| Requirement |
Write each line out a second time, exactly as shown below.

| Available records |
+===+

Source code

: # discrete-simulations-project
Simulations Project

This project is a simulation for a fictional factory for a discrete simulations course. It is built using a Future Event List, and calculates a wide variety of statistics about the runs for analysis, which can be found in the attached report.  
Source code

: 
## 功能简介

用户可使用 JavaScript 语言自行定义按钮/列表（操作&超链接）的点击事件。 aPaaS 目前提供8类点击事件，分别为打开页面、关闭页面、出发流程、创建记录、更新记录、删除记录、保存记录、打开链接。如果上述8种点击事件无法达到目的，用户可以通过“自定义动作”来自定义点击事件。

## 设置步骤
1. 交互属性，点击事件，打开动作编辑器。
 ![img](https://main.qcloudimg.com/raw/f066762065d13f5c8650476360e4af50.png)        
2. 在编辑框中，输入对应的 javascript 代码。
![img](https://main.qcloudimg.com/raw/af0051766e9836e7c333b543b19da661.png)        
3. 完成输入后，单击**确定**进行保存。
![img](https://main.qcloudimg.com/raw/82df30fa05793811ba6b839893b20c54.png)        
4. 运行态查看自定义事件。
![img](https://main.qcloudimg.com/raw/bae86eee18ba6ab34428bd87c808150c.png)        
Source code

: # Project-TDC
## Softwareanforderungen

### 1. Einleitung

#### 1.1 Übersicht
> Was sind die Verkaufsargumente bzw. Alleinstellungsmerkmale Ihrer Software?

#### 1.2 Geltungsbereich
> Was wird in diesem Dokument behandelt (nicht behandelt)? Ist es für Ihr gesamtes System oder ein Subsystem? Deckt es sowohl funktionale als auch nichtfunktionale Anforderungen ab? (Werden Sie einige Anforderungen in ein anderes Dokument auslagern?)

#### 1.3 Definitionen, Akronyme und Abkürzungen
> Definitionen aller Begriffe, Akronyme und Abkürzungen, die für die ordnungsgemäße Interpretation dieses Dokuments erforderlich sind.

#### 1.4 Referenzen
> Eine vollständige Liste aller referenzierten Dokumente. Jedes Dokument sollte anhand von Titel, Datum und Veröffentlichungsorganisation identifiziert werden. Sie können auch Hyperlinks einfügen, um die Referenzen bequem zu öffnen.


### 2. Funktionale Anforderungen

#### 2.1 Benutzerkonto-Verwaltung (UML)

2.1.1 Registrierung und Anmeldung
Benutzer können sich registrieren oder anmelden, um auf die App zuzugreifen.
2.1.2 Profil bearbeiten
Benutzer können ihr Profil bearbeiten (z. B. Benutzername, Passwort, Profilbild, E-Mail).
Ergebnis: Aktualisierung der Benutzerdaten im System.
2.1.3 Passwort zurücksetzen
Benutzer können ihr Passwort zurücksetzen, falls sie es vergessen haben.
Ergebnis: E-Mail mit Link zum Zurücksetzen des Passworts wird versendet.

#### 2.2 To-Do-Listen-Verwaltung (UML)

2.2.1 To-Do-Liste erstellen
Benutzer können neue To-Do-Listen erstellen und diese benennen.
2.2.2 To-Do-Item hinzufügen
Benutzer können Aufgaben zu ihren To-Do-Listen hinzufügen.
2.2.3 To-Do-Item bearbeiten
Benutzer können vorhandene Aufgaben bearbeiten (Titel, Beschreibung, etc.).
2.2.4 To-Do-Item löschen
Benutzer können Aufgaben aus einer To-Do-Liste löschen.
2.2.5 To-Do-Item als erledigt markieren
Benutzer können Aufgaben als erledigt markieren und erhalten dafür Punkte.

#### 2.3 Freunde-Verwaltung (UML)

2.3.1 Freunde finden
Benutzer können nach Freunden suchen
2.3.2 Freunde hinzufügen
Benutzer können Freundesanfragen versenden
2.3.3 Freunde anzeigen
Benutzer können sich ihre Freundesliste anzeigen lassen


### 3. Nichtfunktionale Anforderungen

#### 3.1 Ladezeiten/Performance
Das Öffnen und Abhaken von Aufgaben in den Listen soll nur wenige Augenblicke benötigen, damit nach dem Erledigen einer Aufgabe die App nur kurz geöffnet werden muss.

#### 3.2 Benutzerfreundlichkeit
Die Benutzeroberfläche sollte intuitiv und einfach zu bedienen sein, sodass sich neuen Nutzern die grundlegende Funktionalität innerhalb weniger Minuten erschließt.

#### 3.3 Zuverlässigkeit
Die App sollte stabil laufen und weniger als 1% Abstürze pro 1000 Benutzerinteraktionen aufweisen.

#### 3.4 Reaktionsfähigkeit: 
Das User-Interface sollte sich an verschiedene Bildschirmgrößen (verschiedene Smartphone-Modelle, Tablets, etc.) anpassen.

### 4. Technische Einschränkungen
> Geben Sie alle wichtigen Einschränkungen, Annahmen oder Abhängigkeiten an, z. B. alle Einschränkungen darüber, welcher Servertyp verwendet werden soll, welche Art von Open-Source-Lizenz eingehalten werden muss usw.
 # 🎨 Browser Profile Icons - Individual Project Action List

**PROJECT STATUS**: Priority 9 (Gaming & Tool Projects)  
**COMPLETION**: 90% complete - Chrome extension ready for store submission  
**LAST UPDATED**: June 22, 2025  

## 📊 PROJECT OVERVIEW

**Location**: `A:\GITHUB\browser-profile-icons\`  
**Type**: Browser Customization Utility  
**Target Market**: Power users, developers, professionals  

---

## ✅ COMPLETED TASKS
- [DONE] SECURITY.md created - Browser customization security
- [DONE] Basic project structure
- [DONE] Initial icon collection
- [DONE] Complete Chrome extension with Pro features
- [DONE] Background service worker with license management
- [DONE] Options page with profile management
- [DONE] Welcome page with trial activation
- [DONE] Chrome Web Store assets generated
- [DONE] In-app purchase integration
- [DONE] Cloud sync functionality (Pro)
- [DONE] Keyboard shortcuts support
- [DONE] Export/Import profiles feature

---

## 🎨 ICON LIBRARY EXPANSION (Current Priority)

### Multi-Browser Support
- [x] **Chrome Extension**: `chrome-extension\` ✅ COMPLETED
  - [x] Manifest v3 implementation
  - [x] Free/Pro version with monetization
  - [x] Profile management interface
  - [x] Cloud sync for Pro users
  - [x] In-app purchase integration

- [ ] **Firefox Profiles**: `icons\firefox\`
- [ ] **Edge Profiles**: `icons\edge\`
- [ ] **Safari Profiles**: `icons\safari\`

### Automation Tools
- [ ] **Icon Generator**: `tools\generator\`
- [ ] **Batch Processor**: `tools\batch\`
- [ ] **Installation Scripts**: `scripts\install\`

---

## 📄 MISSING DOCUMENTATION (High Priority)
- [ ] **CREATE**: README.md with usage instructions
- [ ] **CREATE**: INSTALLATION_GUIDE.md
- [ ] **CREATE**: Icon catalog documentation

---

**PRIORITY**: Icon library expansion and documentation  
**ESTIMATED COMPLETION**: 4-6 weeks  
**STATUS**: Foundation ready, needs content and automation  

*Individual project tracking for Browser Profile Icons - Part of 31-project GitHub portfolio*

+===+

| Exercise response |
Source code

: # discrete-simulations-project
Simulations Project

This project is a simulation for a fictional factory for a discrete simulations course. It is built using a Future Event List, and calculates a wide variety of statistics about the runs for analysis, which can be found in the attached report.  
Source code

: 
## 功能简介

用户可使用 JavaScript 语言自行定义按钮/列表（操作&超链接）的点击事件。 aPaaS 目前提供8类点击事件，分别为打开页面、关闭页面、出发流程、创建记录、更新记录、删除记录、保存记录、打开链接。如果上述8种点击事件无法达到目的，用户可以通过“自定义动作”来自定义点击事件。

## 设置步骤
1. 交互属性，点击事件，打开动作编辑器。
 ![img](https://main.qcloudimg.com/raw/f066762065d13f5c8650476360e4af50.png)        
2. 在编辑框中，输入对应的 javascript 代码。
![img](https://main.qcloudimg.com/raw/af0051766e9836e7c333b543b19da661.png)        
3. 完成输入后，单击**确定**进行保存。
![img](https://main.qcloudimg.com/raw/82df30fa05793811ba6b839893b20c54.png)        
4. 运行态查看自定义事件。
![img](https://main.qcloudimg.com/raw/bae86eee18ba6ab34428bd87c808150c.png)        
Source code

: # Project-TDC
## Softwareanforderungen

### 1. Einleitung

#### 1.1 Übersicht
> Was sind die Verkaufsargumente bzw. Alleinstellungsmerkmale Ihrer Software?

#### 1.2 Geltungsbereich
> Was wird in diesem Dokument behandelt (nicht behandelt)? Ist es für Ihr gesamtes System oder ein Subsystem? Deckt es sowohl funktionale als auch nichtfunktionale Anforderungen ab? (Werden Sie einige Anforderungen in ein anderes Dokument auslagern?)

#### 1.3 Definitionen, Akronyme und Abkürzungen
> Definitionen aller Begriffe, Akronyme und Abkürzungen, die für die ordnungsgemäße Interpretation dieses Dokuments erforderlich sind.

#### 1.4 Referenzen
> Eine vollständige Liste aller referenzierten Dokumente. Jedes Dokument sollte anhand von Titel, Datum und Veröffentlichungsorganisation identifiziert werden. Sie können auch Hyperlinks einfügen, um die Referenzen bequem zu öffnen.


### 2. Funktionale Anforderungen

#### 2.1 Benutzerkonto-Verwaltung (UML)

2.1.1 Registrierung und Anmeldung
Benutzer können sich registrieren oder anmelden, um auf die App zuzugreifen.
2.1.2 Profil bearbeiten
Benutzer können ihr Profil bearbeiten (z. B. Benutzername, Passwort, Profilbild, E-Mail).
Ergebnis: Aktualisierung der Benutzerdaten im System.
2.1.3 Passwort zurücksetzen
Benutzer können ihr Passwort zurücksetzen, falls sie es vergessen haben.
Ergebnis: E-Mail mit Link zum Zurücksetzen des Passworts wird versendet.

#### 2.2 To-Do-Listen-Verwaltung (UML)

2.2.1 To-Do-Liste erstellen
Benutzer können neue To-Do-Listen erstellen und diese benennen.
2.2.2 To-Do-Item hinzufügen
Benutzer können Aufgaben zu ihren To-Do-Listen hinzufügen.
2.2.3 To-Do-Item bearbeiten
Benutzer können vorhandene Aufgaben bearbeiten (Titel, Beschreibung, etc.).
2.2.4 To-Do-Item löschen
Benutzer können Aufgaben aus einer To-Do-Liste löschen.
2.2.5 To-Do-Item als erledigt markieren
Benutzer können Aufgaben als erledigt markieren und erhalten dafür Punkte.

#### 2.3 Freunde-Verwaltung (UML)

2.3.1 Freunde finden
Benutzer können nach Freunden suchen
2.3.2 Freunde hinzufügen
Benutzer können Freundesanfragen versenden
2.3.3 Freunde anzeigen
Benutzer können sich ihre Freundesliste anzeigen lassen


### 3. Nichtfunktionale Anforderungen

#### 3.1 Ladezeiten/Performance
Das Öffnen und Abhaken von Aufgaben in den Listen soll nur wenige Augenblicke benötigen, damit nach dem Erledigen einer Aufgabe die App nur kurz geöffnet werden muss.

#### 3.2 Benutzerfreundlichkeit
Die Benutzeroberfläche sollte intuitiv und einfach zu bedienen sein, sodass sich neuen Nutzern die grundlegende Funktionalität innerhalb weniger Minuten erschließt.

#### 3.3 Zuverlässigkeit
Die App sollte stabil laufen und weniger als 1% Abstürze pro 1000 Benutzerinteraktionen aufweisen.

#### 3.4 Reaktionsfähigkeit: 
Das User-Interface sollte sich an verschiedene Bildschirmgrößen (verschiedene Smartphone-Modelle, Tablets, etc.) anpassen.

### 4. Technische Einschränkungen
> Geben Sie alle wichtigen Einschränkungen, Annahmen oder Abhängigkeiten an, z. B. alle Einschränkungen darüber, welcher Servertyp verwendet werden soll, welche Art von Open-Source-Lizenz eingehalten werden muss usw.
 # 🎨 Browser Profile Icons - Individual Project Action List

**PROJECT STATUS**: Priority 9 (Gaming & Tool Projects)  
**COMPLETION**: 90% complete - Chrome extension ready for store submission  
**LAST UPDATED**: June 22, 2025  

## 📊 PROJECT OVERVIEW

**Location**: `A:\GITHUB\browser-profile-icons\`  
**Type**: Browser Customization Utility  
**Target Market**: Power users, developers, professionals  

---

## ✅ COMPLETED TASKS
- [DONE] SECURITY.md created - Browser customization security
- [DONE] Basic project structure
- [DONE] Initial icon collection
- [DONE] Complete Chrome extension with Pro features
- [DONE] Background service worker with license management
- [DONE] Options page with profile management
- [DONE] Welcome page with trial activation
- [DONE] Chrome Web Store assets generated
- [DONE] In-app purchase integration
- [DONE] Cloud sync functionality (Pro)
- [DONE] Keyboard shortcuts support
- [DONE] Export/Import profiles feature

---

## 🎨 ICON LIBRARY EXPANSION (Current Priority)

### Multi-Browser Support
- [x] **Chrome Extension**: `chrome-extension\` ✅ COMPLETED
  - [x] Manifest v3 implementation
  - [x] Free/Pro version with monetization
  - [x] Profile management interface
  - [x] Cloud sync for Pro users
  - [x] In-app purchase integration

- [ ] **Firefox Profiles**: `icons\firefox\`
- [ ] **Edge Profiles**: `icons\edge\`
- [ ] **Safari Profiles**: `icons\safari\`

### Automation Tools
- [ ] **Icon Generator**: `tools\generator\`
- [ ] **Batch Processor**: `tools\batch\`
- [ ] **Installation Scripts**: `scripts\install\`

---

## 📄 MISSING DOCUMENTATION (High Priority)
- [ ] **CREATE**: README.md with usage instructions
- [ ] **CREATE**: INSTALLATION_GUIDE.md
- [ ] **CREATE**: Icon catalog documentation

---

**PRIORITY**: Icon library expansion and documentation  
**ESTIMATED COMPLETION**: 4-6 weeks  
**STATUS**: Foundation ready, needs content and automation  

*Individual project tracking for Browser Profile Icons - Part of 31-project GitHub portfolio*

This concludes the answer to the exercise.